(Saved data entries)

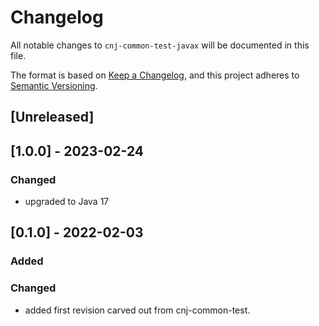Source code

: # Changelog
All notable changes to `cnj-common-test-javax` will be documented in this file.

The format is based on [Keep a Changelog](https://keepachangelog.com/en/1.0.0/),
and this project adheres to [Semantic Versioning](https://semver.org/spec/v2.0.0.html).

## [Unreleased]

## [1.0.0] - 2023-02-24
### Changed
- upgraded to Java 17

## [0.1.0] - 2022-02-03
### Added
### Changed
- added first revision carved out from cnj-common-test.
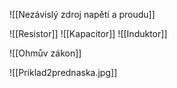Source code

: ![[Nezávislý zdroj napětí a proudu]]

![[Resistor]]
![[Kapacitor]]
![[Induktor]]

![[Ohmův zákon]]

![[Priklad2prednaska.jpg]]
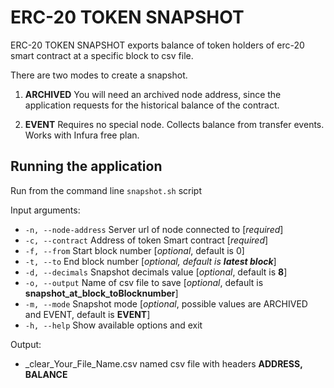 # ERC-20 TOKEN SNAPSHOT

ERC-20 TOKEN SNAPSHOT exports balance of token holders of erc-20 smart contract at a specific block to csv file.

There are two modes to create a snapshot.
1. **ARCHIVED** You will need an archived node address,
 since the application requests for the historical balance of the contract.
 
2. **EVENT** Requires no special node. Collects balance from transfer events.
 Works with Infura free plan.

## Running the application
Run from the command line `snapshot.sh` script

Input arguments:
* `-n, --node-address`      Server url of node connected to [_required_]
* `-c, --contract`          Address of token Smart contract [_required_]
* `-f, --from`              Start block number [_optional_, default is 0]
* `-t, --to`                End block number [_optional, default is **latest block**_]
* `-d, --decimals`          Snapshot decimals value [_optional_, default is **8**]
* `-o, --output`            Name of csv file to save [_optional_, default is **snapshot_at_block_toBlocknumber**]
* `-m, --mode`              Snapshot mode [_optional_, possible values are ARCHIVED and EVENT, default is **EVENT**]
* `-h, --help`              Show available options and exit

Output:
* _clear_Your_File_Name.csv named csv file with headers **ADDRESS, BALANCE**
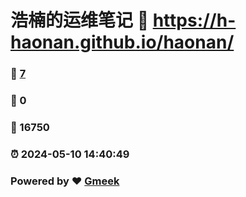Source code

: # 浩楠的运维笔记 :link: https://h-haonan.github.io/haonan/ 
### :page_facing_up: [7](https://h-haonan.github.io/haonan//tag.html) 
### :speech_balloon: 0 
### :hibiscus: 16750 
### :alarm_clock: 2024-05-10 14:40:49 
### Powered by :heart: [Gmeek](https://github.com/Meekdai/Gmeek)
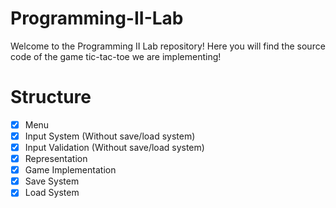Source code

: # Programming-II-Lab
Welcome to the Programming II Lab repository!
Here you will find the source code of the game tic-tac-toe we are implementing!

# Structure
- [x] Menu
- [x] Input System (Without save/load system)
- [x] Input Validation (Without save/load system)
- [x] Representation
- [x] Game Implementation
- [x] Save System
- [x] Load System
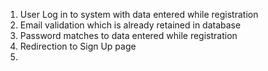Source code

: 1. User Log in to system with data entered while registration
2. Email validation which is already retained in database
3. Password matches to data entered while registration
4. Redirection to Sign Up page
5. 
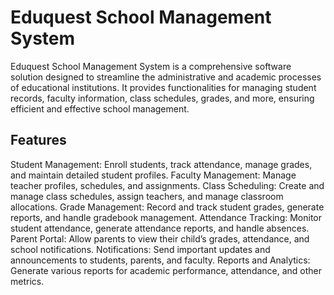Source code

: <h1>Eduquest School Management System</h1>
Eduquest School Management System is a comprehensive software solution designed to streamline the administrative and academic processes of educational institutions. It provides functionalities for managing student records, faculty information, class schedules, grades, and more, ensuring efficient and effective school management.

<h2>Features</h2>
Student Management: Enroll students, track attendance, manage grades, and maintain detailed student profiles.
Faculty Management: Manage teacher profiles, schedules, and assignments.
Class Scheduling: Create and manage class schedules, assign teachers, and manage classroom allocations.
Grade Management: Record and track student grades, generate reports, and handle gradebook management.
Attendance Tracking: Monitor student attendance, generate attendance reports, and handle absences.
Parent Portal: Allow parents to view their child’s grades, attendance, and school notifications.
Notifications: Send important updates and announcements to students, parents, and faculty.
Reports and Analytics: Generate various reports for academic performance, attendance, and other metrics.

What is expected:
Output nothing but the line containing "Notifications: Send important" and each line after it in the entries above, exactly as written.

Written answer:
Notifications: Send important updates and announcements to students, parents, and faculty.
Reports and Analytics: Generate various reports for academic performance, attendance, and other metrics.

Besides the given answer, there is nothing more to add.